◆ **PROBLEM REQUIREMENTS**
Retype each record below word for word, pictures excluded.

(SUPPLIED RECORDS begins)

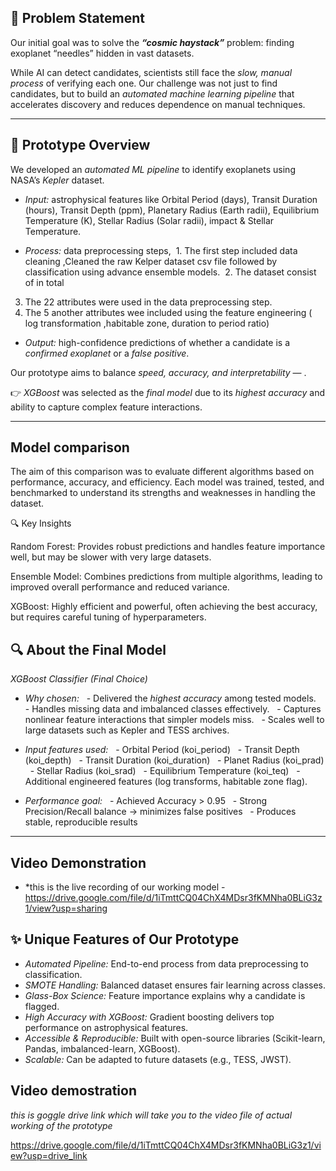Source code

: ## 🚩 Problem Statement
Our initial goal was to solve the ***“cosmic haystack”***
problem: finding exoplanet “needles” hidden in vast datasets.

While AI can detect candidates, scientists still face the *slow, manual process* of verifying each one.
Our challenge was not just to find candidates, but to build an *automated machine learning pipeline* that accelerates discovery and reduces dependence on manual techniques.

---

## 📘 Prototype Overview
We developed an *automated ML pipeline* to identify exoplanets using NASA’s *Kepler* dataset.

- *Input:* astrophysical features like Orbital Period (days), Transit Duration (hours), Transit Depth (ppm), Planetary Radius (Earth radii), Equilibrium Temperature (K), Stellar Radius (Solar radii), impact & Stellar Temperature.

- *Process:* data preprocessing steps,
 1. The first step included data cleaning ,Cleaned the raw Kelper dataset csv file  followed by classification using         advance ensemble models.
 2. The dataset consist of in total
 3. The 22 attributes were used in the data preprocessing step.
 4. The 5 another attributes wee included using the feature engineering ( log transformation ,habitable zone, duration to period ratio)

- *Output:* high-confidence predictions of whether a candidate is a *confirmed exoplanet* or a *false positive*.

Our prototype aims to balance *speed, accuracy, and interpretability* — .

👉 *XGBoost* was selected as the *final model* due to its *highest accuracy* and ability to capture complex feature interactions.

---

## Model comparison
The aim of this comparison was to evaluate different algorithms based on performance, accuracy, and efficiency. Each model was trained, tested, and benchmarked to understand its strengths and weaknesses in handling the dataset.

🔍 Key Insights

Random Forest: Provides robust predictions and handles feature importance well, but may be slower with very large datasets.

Ensemble Model: Combines predictions from multiple algorithms, leading to improved overall performance and reduced variance.

XGBoost: Highly efficient and powerful, often achieving the best accuracy, but requires careful tuning of hyperparameters.

## 🔍 About the Final Model

*XGBoost Classifier (Final Choice)*

- *Why chosen:*
  - Delivered the *highest accuracy* among tested models.
  - Handles missing data and imbalanced classes effectively.
  - Captures nonlinear feature interactions that simpler models miss.
  - Scales well to large datasets such as Kepler and TESS archives.

- *Input features used:*
  - Orbital Period (koi_period)
  - Transit Depth (koi_depth)
  - Transit Duration (koi_duration)
  - Planet Radius (koi_prad)
  - Stellar Radius (koi_srad)
  - Equilibrium Temperature (koi_teq)
  - Additional engineered features (log transforms, habitable zone flag).

-  *Performance goal:*
  - Achieved Accuracy > 0.95
  - Strong Precision/Recall balance → minimizes false positives
  - Produces stable, reproducible results

---

## Video Demonstration 
- *this is the live recording of our working model - https://drive.google.com/file/d/1iTmttCQ04ChX4MDsr3fKMNha0BLiG3z1/view?usp=sharing

## ✨ Unique Features of Our Prototype

- *Automated Pipeline:* End-to-end process from data preprocessing to classification.
- *SMOTE Handling:* Balanced dataset ensures fair learning across classes.
- *Glass-Box Science:* Feature importance explains why a candidate is flagged.
- *High Accuracy with XGBoost:* Gradient boosting delivers top performance on astrophysical features.
- *Accessible & Reproducible:* Built with open-source libraries (Scikit-learn, Pandas, imbalanced-learn, XGBoost).
- *Scalable:* Can be adapted to future datasets (e.g., TESS, JWST).

## Video demostration

*this is goggle drive link which will take you to the video file of actual working of the prototype*

https://drive.google.com/file/d/1iTmttCQ04ChX4MDsr3fKMNha0BLiG3z1/view?usp=drive_link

(SUPPLIED RECORDS ends)

◆ **SOLUTION TO THIS PROBLEM**
Source code

: ## 🚩 Problem Statement
Our initial goal was to solve the ***“cosmic haystack”***
problem: finding exoplanet “needles” hidden in vast datasets.

While AI can detect candidates, scientists still face the *slow, manual process* of verifying each one.
Our challenge was not just to find candidates, but to build an *automated machine learning pipeline* that accelerates discovery and reduces dependence on manual techniques.

---

## 📘 Prototype Overview
We developed an *automated ML pipeline* to identify exoplanets using NASA’s *Kepler* dataset.

- *Input:* astrophysical features like Orbital Period (days), Transit Duration (hours), Transit Depth (ppm), Planetary Radius (Earth radii), Equilibrium Temperature (K), Stellar Radius (Solar radii), impact & Stellar Temperature.

- *Process:* data preprocessing steps,
 1. The first step included data cleaning ,Cleaned the raw Kelper dataset csv file  followed by classification using         advance ensemble models.
 2. The dataset consist of in total
 3. The 22 attributes were used in the data preprocessing step.
 4. The 5 another attributes wee included using the feature engineering ( log transformation ,habitable zone, duration to period ratio)

- *Output:* high-confidence predictions of whether a candidate is a *confirmed exoplanet* or a *false positive*.

Our prototype aims to balance *speed, accuracy, and interpretability* — .

👉 *XGBoost* was selected as the *final model* due to its *highest accuracy* and ability to capture complex feature interactions.

---

## Model comparison
The aim of this comparison was to evaluate different algorithms based on performance, accuracy, and efficiency. Each model was trained, tested, and benchmarked to understand its strengths and weaknesses in handling the dataset.

🔍 Key Insights

Random Forest: Provides robust predictions and handles feature importance well, but may be slower with very large datasets.

Ensemble Model: Combines predictions from multiple algorithms, leading to improved overall performance and reduced variance.

XGBoost: Highly efficient and powerful, often achieving the best accuracy, but requires careful tuning of hyperparameters.

## 🔍 About the Final Model

*XGBoost Classifier (Final Choice)*

- *Why chosen:*
  - Delivered the *highest accuracy* among tested models.
  - Handles missing data and imbalanced classes effectively.
  - Captures nonlinear feature interactions that simpler models miss.
  - Scales well to large datasets such as Kepler and TESS archives.

- *Input features used:*
  - Orbital Period (koi_period)
  - Transit Depth (koi_depth)
  - Transit Duration (koi_duration)
  - Planet Radius (koi_prad)
  - Stellar Radius (koi_srad)
  - Equilibrium Temperature (koi_teq)
  - Additional engineered features (log transforms, habitable zone flag).

-  *Performance goal:*
  - Achieved Accuracy > 0.95
  - Strong Precision/Recall balance → minimizes false positives
  - Produces stable, reproducible results

---

## Video Demonstration 
- *this is the live recording of our working model - https://drive.google.com/file/d/1iTmttCQ04ChX4MDsr3fKMNha0BLiG3z1/view?usp=sharing

## ✨ Unique Features of Our Prototype

- *Automated Pipeline:* End-to-end process from data preprocessing to classification.
- *SMOTE Handling:* Balanced dataset ensures fair learning across classes.
- *Glass-Box Science:* Feature importance explains why a candidate is flagged.
- *High Accuracy with XGBoost:* Gradient boosting delivers top performance on astrophysical features.
- *Accessible & Reproducible:* Built with open-source libraries (Scikit-learn, Pandas, imbalanced-learn, XGBoost).
- *Scalable:* Can be adapted to future datasets (e.g., TESS, JWST).

## Video demostration

*this is goggle drive link which will take you to the video file of actual working of the prototype*

https://drive.google.com/file/d/1iTmttCQ04ChX4MDsr3fKMNha0BLiG3z1/view?usp=drive_link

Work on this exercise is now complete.